At the height of his early fame, Bill Haley decided to keep a daily diary. Edited extracts were first published (as far as I know) in three editions of the Now Dig This magazine (Nos. 154 and 155 in 1996, covering Haley’s 1956 diary, and No. 166 in 1997, covering Haley’s 1957 diary). Although these diary entries are not available anywhere online, they are quoted extensively in Otto Fuchs’s biography - Bill Haley - The Father of Rock and Roll. This was first published in German, and then in an English language version (900 pages) by Wagner Verlag in 2011. Here are some extracts from Haley’s diary as quoted by Fuchs from Now Dig This.

7 January 1956
‘Started second day on picture at 9.30 am. Everything going well. Saw some re-runs on first scenes. I look terrible I think, but everyone is giving me compliments. Hope we get through this. Quite an experience. Glad to have Cuppy with me.’ [Bill Haley and His Comets were with a large entourage in Hollywood to star in a film named after their greatest hit - Rock Around The Clock.]

9 January 1956
‘Reported at 9.30 am for third day at Colombia lot. Shot more scenes on the picture. Today did ‘Rock Around The Clock’ and ‘Rudy’s Rock’. That makes 5 songs so far we’ve done in the picture. So far the picture is going great. This is a big break for us. Keeping my fingers crossed. To bed early and up at them tomorrow at 7.30 am.’

13 January 1956
‘Finished picture. $20,000 for picture. Started 7.30 am on sixth day of picture. Had my big talking scenes today. Finished work on picture at 3 pm. Now it’s up to the public whether we’re movie stars or not. Worked in El Monte, California tonight - $1,500. Poor crowd. Promoter says disc jockeys are mad at me because I haven’t been able to see them. You can’t win. Hope I can straighten things out. Met Harry Tobias today. He gave me some songs for our firm.’

21 January 1956
‘Salt Lake City, Utah. Rainbow Rondeau - $1,900. Spent day doing D.J. promotion. Treated us like royalty here. Very nice hotel. Worked two shows tonight. Drew over 2,500 people.

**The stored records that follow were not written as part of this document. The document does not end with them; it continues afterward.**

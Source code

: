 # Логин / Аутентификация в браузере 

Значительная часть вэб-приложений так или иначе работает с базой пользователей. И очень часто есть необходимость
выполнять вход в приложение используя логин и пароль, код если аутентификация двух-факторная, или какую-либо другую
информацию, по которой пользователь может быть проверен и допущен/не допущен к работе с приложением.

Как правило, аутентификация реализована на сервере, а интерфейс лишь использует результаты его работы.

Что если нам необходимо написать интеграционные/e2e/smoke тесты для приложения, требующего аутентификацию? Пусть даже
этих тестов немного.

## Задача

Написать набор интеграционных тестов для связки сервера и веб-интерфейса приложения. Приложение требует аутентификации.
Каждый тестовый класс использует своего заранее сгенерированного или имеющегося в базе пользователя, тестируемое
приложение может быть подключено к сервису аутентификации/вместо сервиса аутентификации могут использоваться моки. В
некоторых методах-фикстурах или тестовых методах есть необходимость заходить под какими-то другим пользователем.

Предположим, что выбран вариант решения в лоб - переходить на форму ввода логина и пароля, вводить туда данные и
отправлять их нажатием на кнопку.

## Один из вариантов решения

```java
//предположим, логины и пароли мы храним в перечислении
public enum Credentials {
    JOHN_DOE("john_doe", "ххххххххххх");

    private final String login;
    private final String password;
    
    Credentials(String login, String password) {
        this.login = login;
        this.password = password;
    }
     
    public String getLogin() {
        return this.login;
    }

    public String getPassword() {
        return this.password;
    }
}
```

Very good crowd, Record of ‘Later Alligator’ already in Top 10 here. Looks like we have a big hit. This has been a good day.’

26 January 1956
‘Got my new 1956 Fleetwood Cadillac today. It’s pink and the most gorgeous car I’ve ever seen. Everyone loves the car. The sad part is I leave tomorrow morning for a 10-day tour of one-nighters. I hate to leave home again. But maybe soon we can slack off work.’

22 April 1956
‘3rd day [of 45 day tour]. Weather good so far. All the acts are behaving. Mosque Theatre, Richmond, Virginia. $1,430. Both shows sold out and turned thousands away. 9,600 people for two shows. This tour is like sitting on a keg of dynamite. The show is all coloured but our act. With the racial situation in the south broiling plus the newspapers and magazines like ‘Variety’ stirring up everyone about rock and roll, anything can happen. I hope my nerves hold up.’

28 May 1956
‘Left Miami at 9.30am on Eastern Railroad for Savannahm Georgia where we are tonight. Arrived Savannah at 7.25pm Sports Arena, Savannah, Georgia $1,420. 2,500 people here. Segregation problem is strong here as we expected. This time the negroes refused to come to the second show. Results: 2,500 people first show, second show cancelled. This race problem is not mine. I’ll be glad to finish this tour and let the south alone for now.’

6 July 1956
‘Today is my birthday and it’s the first one I ever spent on a train. Arrived Chicago at 1pm. Had a three-hour layover then caught the 4pm train for home. Should be there at 6.35 tomorrow morning. Happy birthday Bill. What a life.’

The diary entries for 1957 cover tours to Australia and Europe (inc. England), but Haley’s commitment to the diary is waning by then, and his entries get briefer and briefer.